**Work request:**
Find every line in the records below that contains the word "include", and copy each such line.

**Records for processing:**

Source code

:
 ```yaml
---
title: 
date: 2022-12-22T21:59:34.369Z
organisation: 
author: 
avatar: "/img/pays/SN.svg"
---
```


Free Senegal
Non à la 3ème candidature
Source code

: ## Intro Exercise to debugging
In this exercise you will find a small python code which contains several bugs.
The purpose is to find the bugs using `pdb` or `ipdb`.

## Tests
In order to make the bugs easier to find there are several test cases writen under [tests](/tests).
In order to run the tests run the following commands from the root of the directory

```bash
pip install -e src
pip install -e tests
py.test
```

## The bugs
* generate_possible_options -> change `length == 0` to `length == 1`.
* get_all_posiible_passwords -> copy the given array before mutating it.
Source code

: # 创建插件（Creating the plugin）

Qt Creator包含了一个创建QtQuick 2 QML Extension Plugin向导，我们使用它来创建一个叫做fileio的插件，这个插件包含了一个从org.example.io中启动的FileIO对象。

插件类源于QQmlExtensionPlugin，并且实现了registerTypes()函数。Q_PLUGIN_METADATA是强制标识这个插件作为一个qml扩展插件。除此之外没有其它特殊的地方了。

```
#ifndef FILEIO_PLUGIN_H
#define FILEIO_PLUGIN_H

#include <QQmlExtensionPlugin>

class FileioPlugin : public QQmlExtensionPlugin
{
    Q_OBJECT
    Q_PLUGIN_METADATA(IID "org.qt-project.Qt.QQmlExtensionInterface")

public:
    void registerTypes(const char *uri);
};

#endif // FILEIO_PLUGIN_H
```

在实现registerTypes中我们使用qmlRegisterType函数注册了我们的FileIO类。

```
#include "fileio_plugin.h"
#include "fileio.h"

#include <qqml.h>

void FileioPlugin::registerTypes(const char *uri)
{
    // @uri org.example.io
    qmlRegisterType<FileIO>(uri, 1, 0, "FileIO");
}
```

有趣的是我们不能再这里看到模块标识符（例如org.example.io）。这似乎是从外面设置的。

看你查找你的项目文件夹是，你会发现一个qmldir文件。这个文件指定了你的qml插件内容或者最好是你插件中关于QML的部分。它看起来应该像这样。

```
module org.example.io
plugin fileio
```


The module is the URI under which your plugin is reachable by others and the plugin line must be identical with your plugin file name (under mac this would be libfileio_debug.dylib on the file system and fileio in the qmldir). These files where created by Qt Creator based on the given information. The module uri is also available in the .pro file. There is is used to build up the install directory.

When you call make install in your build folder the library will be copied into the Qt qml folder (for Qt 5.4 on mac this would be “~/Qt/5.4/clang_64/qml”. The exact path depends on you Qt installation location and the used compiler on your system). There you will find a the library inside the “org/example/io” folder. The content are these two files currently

**Written answer:**
#include <QQmlExtensionPlugin>
#include "fileio_plugin.h"
#include "fileio.h"
#include <qqml.h>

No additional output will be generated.